Your goal » Go through the records below and return each line that has "Quality" in it.
*** Opening Data section ***
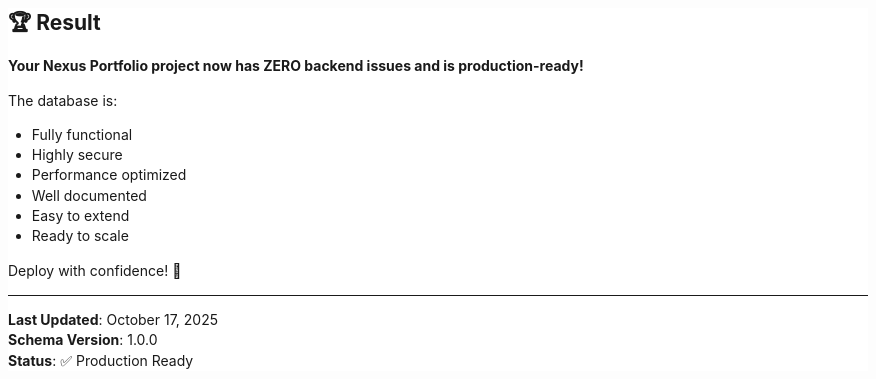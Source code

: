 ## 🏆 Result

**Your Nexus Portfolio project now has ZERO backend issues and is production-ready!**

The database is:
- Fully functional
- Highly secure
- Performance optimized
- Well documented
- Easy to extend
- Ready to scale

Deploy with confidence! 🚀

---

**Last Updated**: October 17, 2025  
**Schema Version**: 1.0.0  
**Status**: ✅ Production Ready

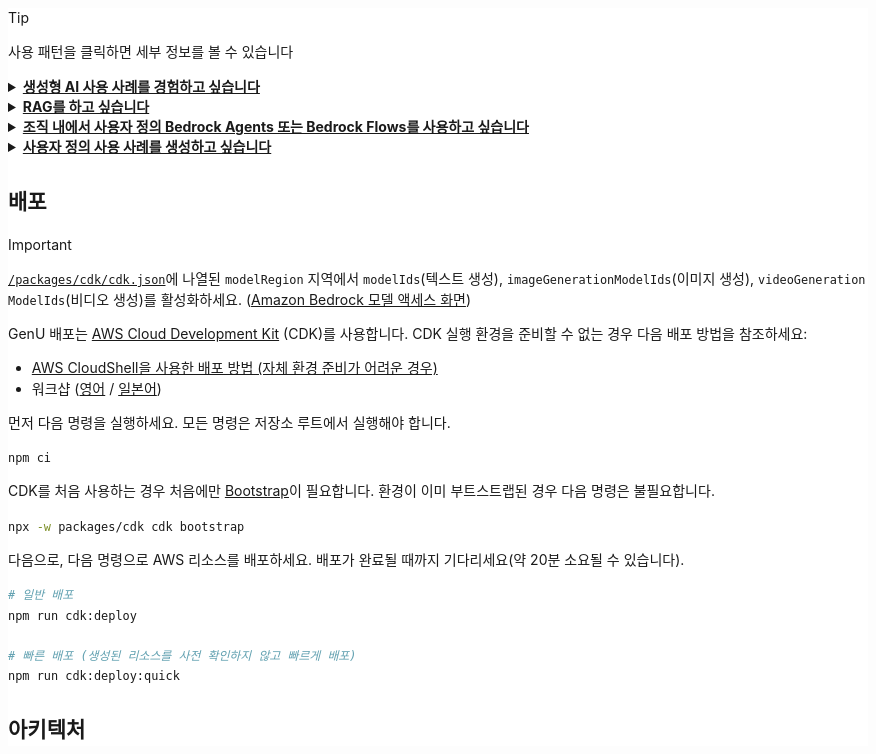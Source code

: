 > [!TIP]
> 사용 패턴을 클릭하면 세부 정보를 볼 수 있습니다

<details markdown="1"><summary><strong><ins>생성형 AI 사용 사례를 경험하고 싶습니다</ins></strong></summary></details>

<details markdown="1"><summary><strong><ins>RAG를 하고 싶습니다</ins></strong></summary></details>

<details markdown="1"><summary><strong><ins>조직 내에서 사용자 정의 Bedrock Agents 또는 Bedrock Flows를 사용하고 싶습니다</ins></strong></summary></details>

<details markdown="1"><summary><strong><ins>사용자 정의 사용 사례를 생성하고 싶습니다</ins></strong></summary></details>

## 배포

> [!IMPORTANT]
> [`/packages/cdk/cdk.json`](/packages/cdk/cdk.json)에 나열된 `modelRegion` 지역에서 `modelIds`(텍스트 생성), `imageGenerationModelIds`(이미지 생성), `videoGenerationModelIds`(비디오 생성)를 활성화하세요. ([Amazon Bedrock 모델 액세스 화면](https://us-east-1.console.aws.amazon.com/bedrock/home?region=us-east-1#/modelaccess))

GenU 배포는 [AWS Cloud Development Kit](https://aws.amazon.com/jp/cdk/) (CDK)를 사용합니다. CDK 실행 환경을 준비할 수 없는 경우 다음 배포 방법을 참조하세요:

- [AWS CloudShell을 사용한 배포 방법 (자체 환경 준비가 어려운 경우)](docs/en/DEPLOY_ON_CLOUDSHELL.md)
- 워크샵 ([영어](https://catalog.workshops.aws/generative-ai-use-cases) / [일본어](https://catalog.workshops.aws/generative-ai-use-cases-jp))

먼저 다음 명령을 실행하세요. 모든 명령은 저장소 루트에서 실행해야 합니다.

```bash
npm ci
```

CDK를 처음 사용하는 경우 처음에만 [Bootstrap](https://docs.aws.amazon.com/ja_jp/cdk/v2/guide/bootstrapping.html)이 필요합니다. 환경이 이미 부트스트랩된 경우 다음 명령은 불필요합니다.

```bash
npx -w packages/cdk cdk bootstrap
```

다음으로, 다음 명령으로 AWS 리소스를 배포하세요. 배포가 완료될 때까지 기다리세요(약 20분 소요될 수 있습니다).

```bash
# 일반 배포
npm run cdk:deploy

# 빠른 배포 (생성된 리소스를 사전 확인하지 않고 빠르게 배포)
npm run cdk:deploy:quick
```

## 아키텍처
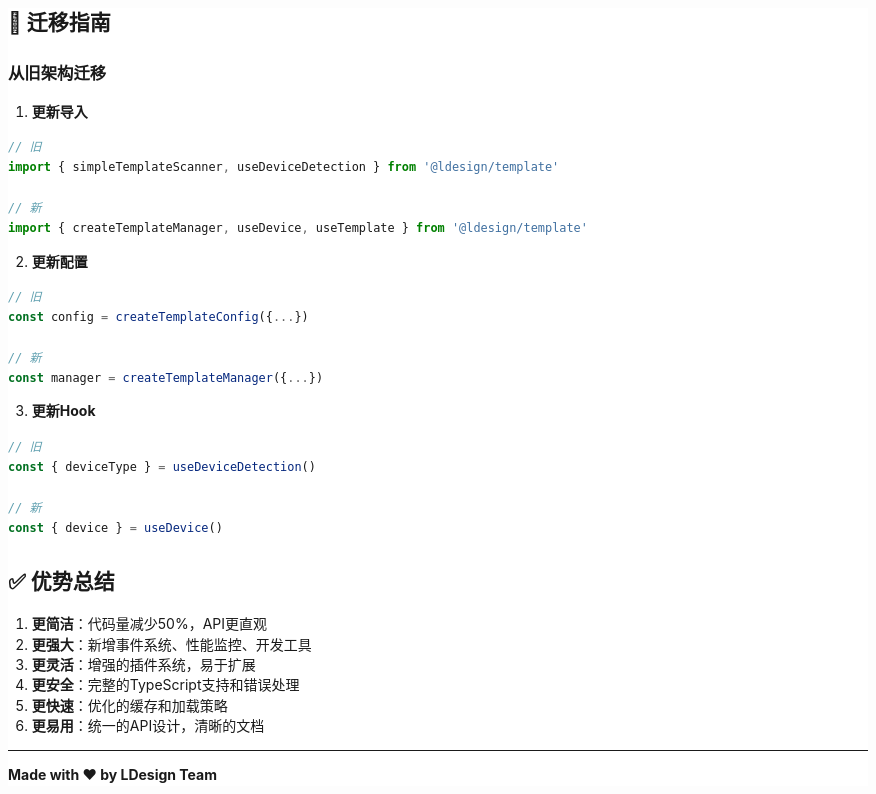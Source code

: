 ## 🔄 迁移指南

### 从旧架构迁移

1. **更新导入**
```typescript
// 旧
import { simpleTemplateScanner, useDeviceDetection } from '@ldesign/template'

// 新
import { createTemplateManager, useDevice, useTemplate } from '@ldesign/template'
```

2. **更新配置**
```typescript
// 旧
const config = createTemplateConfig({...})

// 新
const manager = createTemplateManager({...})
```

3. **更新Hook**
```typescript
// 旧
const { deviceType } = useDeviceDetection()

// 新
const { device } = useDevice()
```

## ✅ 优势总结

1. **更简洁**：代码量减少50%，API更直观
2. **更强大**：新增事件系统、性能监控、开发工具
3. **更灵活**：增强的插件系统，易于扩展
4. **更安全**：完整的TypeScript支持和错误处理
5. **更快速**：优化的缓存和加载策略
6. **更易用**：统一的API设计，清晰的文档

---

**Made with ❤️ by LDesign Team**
*** Closing Data section ***
*** Opening Data section ***
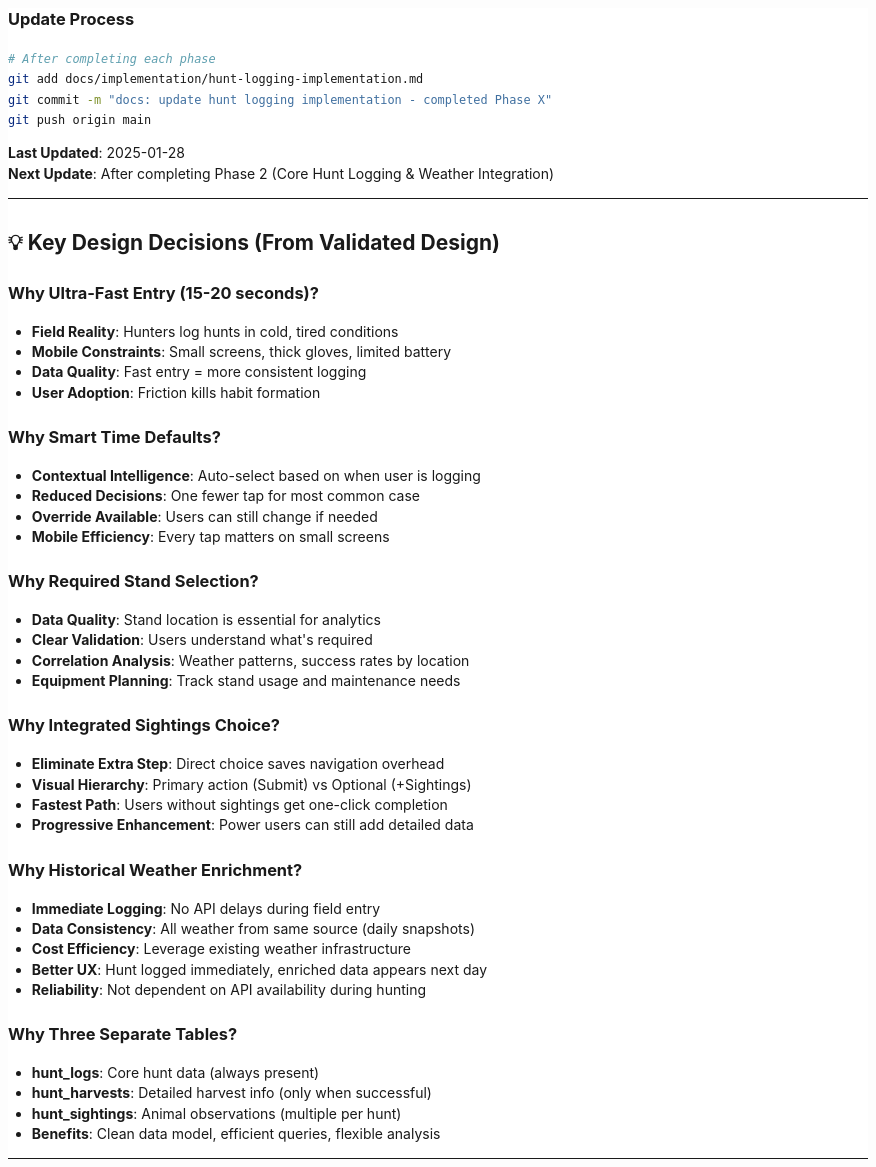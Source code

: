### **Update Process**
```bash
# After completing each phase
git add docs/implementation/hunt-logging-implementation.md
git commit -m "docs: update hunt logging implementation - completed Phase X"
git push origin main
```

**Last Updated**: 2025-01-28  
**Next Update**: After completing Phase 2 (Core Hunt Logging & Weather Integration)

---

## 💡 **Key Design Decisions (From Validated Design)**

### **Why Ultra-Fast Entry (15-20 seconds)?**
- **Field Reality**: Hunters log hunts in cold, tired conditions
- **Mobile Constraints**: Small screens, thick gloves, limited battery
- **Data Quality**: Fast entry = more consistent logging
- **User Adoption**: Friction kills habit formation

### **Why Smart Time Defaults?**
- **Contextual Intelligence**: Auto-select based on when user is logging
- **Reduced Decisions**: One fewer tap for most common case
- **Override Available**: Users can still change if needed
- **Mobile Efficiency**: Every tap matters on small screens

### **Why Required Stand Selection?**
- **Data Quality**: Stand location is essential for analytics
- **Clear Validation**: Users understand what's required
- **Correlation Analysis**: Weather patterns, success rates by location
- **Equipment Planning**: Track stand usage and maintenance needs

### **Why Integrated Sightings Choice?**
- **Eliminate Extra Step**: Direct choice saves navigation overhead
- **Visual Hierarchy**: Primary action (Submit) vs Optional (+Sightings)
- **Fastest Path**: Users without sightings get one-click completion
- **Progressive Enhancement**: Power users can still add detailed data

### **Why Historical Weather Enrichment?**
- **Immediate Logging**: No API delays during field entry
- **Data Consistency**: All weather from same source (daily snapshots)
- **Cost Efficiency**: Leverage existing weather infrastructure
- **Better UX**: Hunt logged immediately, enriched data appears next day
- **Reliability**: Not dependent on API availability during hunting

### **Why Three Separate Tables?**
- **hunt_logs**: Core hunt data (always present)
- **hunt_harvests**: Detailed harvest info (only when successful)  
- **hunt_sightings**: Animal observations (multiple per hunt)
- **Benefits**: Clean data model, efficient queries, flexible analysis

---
*** Closing Data section ***
Task solution »
- **Data Quality**: Fast entry = more consistent logging
- **Data Quality**: Stand location is essential for analytics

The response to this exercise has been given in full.